L’importanza della gestione

In questa nostra anteprima vogliamo sottolineare come il cuore del gameplay di The Hand of Merlin sia costituito, senza dubbio, dalle schermaglie. I combattimenti, da affrontare sia corpo a corpo che a distanza, sono la più importante sfida per il giocatore e un’ottima palestra per il proprio party che, come avviene in tutti i classici del genere, potranno salire di livello e migliorare le proprie abilità dopo ogni scontro a turni. I tre eroi del party potranno ottenere fino a cinque abilità divise per categorie: offensive, difensive e ausiliarie.

The Hand of Merlin Recensione

All’interno di una classica scacchiera virtuale, dovremo muovere sapientemente i nostri eroi sfruttando in maniera intelligente le loro abilità per creare una squadra che si adoperi in sinergia per sbaragliare qualsiasi avversario, sfruttando la disposizione dell’ambiente circostante e riparandosi dietro alberi e rocce nell’attesa di poter scatenare le nostre abilità. Il titolo offre una discreta varietà di nemici e terreni di battaglia che ci terranno impegnati per buona parte dell’avventura, che trova il suo culmine negli scontri nei pressi delle pietre miliari corrotte, che ospitano i nemici più ostici del gioco.

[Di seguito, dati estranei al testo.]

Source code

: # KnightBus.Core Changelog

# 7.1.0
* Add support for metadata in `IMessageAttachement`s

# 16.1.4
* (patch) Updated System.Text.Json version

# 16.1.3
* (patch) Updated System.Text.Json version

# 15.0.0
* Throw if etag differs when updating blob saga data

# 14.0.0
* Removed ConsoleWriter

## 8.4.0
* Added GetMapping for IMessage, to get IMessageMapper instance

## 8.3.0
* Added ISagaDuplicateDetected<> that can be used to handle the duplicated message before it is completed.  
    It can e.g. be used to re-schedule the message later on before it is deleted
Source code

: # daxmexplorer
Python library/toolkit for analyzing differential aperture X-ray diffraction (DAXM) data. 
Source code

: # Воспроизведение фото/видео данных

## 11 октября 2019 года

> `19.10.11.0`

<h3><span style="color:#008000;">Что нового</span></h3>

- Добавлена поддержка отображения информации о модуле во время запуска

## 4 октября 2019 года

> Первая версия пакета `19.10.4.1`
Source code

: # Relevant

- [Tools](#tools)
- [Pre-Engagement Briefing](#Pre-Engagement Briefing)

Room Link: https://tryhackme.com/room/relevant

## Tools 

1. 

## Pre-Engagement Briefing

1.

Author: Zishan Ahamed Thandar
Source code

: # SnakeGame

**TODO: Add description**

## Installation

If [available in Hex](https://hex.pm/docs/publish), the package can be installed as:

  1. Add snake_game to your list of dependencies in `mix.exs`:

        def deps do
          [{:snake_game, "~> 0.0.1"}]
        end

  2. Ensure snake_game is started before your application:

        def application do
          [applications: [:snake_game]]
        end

Non solo abilità e terreno, per uscire vivi da una schermaglia bisognerà imparare a sfruttare presto il nostro equipaggiamento, ma anche gli oggetti di supporto come le essenza e le reliquie, item sbloccabili dopo determinati boss o fasi dell’avventura, o generate randomicamente ad ogni nuova run. Dato il loro utilizzo limitato, e l’importante bonus che conferiscono in termini di attacco e difesa dei nostri personaggi, usarle al momento giusto sarà fondamentale per arrivare in fondo all’avventura, che avrà un finale ogni volta diverso in base alle scelte compiute.

La mano di Merlino si vede e non si vede

Sul versante tecnico, The Hand of Merlin vive di alti e bassi. Ad uno stile narrativo immersivo e a una colonna sonora davvero d’atmosfera e azzeccata, fanno da contraltare un motore grafico non proprio al passo con i tempi, che soffre di alcuni cali di frame rate e di modelli grafici non propriamente ispirati e molto spesso ripetitivi. La storia del gioco si dipana quasi come un libro game: ogni nostra scelta ci porterà a muoverci sulla mappa tra diversi snodi narrativi, che conducono tutti ad una stessa tappa finale: sconfitto il boss, si passerà alla mappa successiva.

The Hand of Merlin Recensione

Potremo incontrare mercanti, esplorare nuove città, ma anche incontrare sul nostro cammino banditi o i ben più pericolosi abomini. Ad ogni loro apparizione gli snodi della mappa verranno infettati, e se non proseguiremo con celerità, questi avvolgeranno tutta Albione portandola alla rovina. The Hand of Merlin è insomma sicuramente un buon titolo, che dopo qualche run di prova potrà essere goduto a pieno, a patto di venire incontro a una – sebben mascherata – ripetitività di fondo e ad un comparto tecnico ispirato ma non al passo con i migliori esponenti del genere.